EXERCISE INSTRUCTIONS =>
The answer is a stretch of the material below, returned exactly: the line containing "art. R108 (Ab)", the line containing "art. R130 (V)", and all lines between.
** DATA FOR ANALYSIS follows **
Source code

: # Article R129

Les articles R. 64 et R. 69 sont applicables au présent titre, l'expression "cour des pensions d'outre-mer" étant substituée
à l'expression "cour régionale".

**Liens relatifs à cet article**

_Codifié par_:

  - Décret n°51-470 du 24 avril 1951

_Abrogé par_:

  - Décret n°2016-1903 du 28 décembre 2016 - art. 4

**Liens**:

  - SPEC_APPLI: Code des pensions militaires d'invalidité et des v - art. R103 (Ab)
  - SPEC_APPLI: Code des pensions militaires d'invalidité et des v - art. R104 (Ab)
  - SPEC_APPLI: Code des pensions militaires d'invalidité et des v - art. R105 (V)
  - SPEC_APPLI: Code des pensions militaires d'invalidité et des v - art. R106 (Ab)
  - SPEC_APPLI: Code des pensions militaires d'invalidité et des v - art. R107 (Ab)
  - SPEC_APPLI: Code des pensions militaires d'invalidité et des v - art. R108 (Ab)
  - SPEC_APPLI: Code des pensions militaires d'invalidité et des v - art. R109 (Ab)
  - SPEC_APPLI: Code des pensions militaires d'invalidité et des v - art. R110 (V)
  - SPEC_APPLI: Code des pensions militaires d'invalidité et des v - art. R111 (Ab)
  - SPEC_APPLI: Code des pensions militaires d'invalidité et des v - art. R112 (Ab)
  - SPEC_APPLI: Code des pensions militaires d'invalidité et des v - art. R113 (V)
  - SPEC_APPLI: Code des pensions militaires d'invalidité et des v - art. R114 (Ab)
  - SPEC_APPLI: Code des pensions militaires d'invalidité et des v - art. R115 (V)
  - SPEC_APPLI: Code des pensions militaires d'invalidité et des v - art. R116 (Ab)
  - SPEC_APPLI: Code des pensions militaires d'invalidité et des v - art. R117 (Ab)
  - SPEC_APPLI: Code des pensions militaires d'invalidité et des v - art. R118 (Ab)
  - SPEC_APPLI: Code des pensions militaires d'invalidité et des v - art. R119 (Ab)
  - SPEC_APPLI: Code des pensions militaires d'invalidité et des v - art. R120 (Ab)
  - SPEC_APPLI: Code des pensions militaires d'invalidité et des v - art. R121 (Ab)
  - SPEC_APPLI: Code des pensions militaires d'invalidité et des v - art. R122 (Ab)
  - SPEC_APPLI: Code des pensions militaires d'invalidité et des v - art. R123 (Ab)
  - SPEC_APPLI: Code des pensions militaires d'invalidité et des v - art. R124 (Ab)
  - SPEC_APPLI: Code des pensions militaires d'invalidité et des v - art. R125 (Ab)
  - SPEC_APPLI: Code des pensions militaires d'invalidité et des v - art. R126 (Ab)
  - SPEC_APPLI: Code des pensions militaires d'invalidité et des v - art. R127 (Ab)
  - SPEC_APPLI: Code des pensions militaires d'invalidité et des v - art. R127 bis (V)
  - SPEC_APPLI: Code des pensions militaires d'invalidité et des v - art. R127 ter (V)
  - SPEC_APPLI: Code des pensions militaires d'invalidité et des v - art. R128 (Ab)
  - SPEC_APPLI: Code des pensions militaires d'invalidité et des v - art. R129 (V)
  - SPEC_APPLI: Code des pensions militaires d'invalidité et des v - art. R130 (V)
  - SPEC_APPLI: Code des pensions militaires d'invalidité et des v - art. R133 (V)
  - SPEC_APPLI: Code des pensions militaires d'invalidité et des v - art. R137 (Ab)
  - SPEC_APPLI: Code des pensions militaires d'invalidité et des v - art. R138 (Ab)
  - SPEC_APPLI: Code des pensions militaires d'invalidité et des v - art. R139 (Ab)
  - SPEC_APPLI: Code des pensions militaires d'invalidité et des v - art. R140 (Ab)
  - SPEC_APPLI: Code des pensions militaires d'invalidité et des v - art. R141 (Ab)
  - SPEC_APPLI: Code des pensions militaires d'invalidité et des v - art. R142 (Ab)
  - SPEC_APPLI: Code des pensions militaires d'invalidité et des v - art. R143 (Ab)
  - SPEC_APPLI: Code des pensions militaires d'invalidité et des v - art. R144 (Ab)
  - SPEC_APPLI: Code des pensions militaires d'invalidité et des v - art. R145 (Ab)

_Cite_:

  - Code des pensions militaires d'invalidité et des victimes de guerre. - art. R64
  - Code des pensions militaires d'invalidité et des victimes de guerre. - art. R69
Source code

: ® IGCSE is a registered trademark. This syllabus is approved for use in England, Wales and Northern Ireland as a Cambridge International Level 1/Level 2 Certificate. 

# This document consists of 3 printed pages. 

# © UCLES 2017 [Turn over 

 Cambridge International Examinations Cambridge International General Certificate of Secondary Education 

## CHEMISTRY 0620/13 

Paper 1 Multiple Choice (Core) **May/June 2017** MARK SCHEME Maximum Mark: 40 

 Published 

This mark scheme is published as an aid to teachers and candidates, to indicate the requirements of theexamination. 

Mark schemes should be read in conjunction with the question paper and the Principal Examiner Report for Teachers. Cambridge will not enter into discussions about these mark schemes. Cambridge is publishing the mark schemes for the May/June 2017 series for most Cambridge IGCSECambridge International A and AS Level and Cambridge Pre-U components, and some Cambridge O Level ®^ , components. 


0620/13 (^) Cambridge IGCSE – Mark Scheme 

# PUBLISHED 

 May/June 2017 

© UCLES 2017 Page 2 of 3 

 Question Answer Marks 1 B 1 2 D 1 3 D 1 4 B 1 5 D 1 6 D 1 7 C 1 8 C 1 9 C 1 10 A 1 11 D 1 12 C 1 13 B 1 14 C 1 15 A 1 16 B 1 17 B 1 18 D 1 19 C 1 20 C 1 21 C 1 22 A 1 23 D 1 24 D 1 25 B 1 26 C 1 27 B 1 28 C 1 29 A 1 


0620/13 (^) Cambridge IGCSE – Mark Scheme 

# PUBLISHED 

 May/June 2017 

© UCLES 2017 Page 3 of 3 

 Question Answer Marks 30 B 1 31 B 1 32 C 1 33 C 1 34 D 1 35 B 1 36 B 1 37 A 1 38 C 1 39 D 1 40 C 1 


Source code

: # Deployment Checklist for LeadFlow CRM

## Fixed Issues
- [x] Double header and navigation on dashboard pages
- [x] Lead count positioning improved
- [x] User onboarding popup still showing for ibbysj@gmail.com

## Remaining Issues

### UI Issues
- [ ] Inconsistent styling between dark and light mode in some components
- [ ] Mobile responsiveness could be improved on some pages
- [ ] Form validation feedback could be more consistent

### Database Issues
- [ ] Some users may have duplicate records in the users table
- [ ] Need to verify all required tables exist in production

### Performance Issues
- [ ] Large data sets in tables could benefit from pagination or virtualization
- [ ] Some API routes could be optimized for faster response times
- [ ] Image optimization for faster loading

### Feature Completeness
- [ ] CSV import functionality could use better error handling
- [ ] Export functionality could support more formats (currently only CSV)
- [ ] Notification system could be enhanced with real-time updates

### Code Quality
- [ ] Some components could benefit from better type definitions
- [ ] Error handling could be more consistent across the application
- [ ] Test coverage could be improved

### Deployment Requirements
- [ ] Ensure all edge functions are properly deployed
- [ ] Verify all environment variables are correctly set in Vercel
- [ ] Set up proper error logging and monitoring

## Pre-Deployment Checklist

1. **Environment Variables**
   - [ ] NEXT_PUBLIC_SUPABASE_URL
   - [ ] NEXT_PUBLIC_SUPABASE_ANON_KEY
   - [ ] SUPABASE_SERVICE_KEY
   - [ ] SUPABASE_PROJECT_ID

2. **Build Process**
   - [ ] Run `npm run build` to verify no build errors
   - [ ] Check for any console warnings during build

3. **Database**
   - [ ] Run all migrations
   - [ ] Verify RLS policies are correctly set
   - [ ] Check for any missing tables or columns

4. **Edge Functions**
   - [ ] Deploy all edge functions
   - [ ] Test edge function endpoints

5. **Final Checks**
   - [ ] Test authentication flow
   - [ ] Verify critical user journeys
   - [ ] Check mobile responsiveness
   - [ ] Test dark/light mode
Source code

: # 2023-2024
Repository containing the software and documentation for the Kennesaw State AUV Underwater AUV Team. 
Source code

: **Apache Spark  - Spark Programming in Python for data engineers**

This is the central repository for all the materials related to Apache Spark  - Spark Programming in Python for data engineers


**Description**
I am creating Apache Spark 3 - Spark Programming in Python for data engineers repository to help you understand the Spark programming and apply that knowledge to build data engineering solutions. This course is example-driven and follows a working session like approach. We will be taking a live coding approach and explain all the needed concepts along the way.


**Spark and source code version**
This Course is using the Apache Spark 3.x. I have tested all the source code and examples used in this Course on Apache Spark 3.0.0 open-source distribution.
** End of DATA FOR ANALYSIS **
ANSWER FOR THIS EXERCISE =>
  - SPEC_APPLI: Code des pensions militaires d'invalidité et des v - art. R108 (Ab)
  - SPEC_APPLI: Code des pensions militaires d'invalidité et des v - art. R109 (Ab)
  - SPEC_APPLI: Code des pensions militaires d'invalidité et des v - art. R110 (V)
  - SPEC_APPLI: Code des pensions militaires d'invalidité et des v - art. R111 (Ab)
  - SPEC_APPLI: Code des pensions militaires d'invalidité et des v - art. R112 (Ab)
  - SPEC_APPLI: Code des pensions militaires d'invalidité et des v - art. R113 (V)
  - SPEC_APPLI: Code des pensions militaires d'invalidité et des v - art. R114 (Ab)
  - SPEC_APPLI: Code des pensions militaires d'invalidité et des v - art. R115 (V)
  - SPEC_APPLI: Code des pensions militaires d'invalidité et des v - art. R116 (Ab)
  - SPEC_APPLI: Code des pensions militaires d'invalidité et des v - art. R117 (Ab)
  - SPEC_APPLI: Code des pensions militaires d'invalidité et des v - art. R118 (Ab)
  - SPEC_APPLI: Code des pensions militaires d'invalidité et des v - art. R119 (Ab)
  - SPEC_APPLI: Code des pensions militaires d'invalidité et des v - art. R120 (Ab)
  - SPEC_APPLI: Code des pensions militaires d'invalidité et des v - art. R121 (Ab)
  - SPEC_APPLI: Code des pensions militaires d'invalidité et des v - art. R122 (Ab)
  - SPEC_APPLI: Code des pensions militaires d'invalidité et des v - art. R123 (Ab)
  - SPEC_APPLI: Code des pensions militaires d'invalidité et des v - art. R124 (Ab)
  - SPEC_APPLI: Code des pensions militaires d'invalidité et des v - art. R125 (Ab)
  - SPEC_APPLI: Code des pensions militaires d'invalidité et des v - art. R126 (Ab)
  - SPEC_APPLI: Code des pensions militaires d'invalidité et des v - art. R127 (Ab)
  - SPEC_APPLI: Code des pensions militaires d'invalidité et des v - art. R127 bis (V)
  - SPEC_APPLI: Code des pensions militaires d'invalidité et des v - art. R127 ter (V)
  - SPEC_APPLI: Code des pensions militaires d'invalidité et des v - art. R128 (Ab)
  - SPEC_APPLI: Code des pensions militaires d'invalidité et des v - art. R129 (V)
  - SPEC_APPLI: Code des pensions militaires d'invalidité et des v - art. R130 (V)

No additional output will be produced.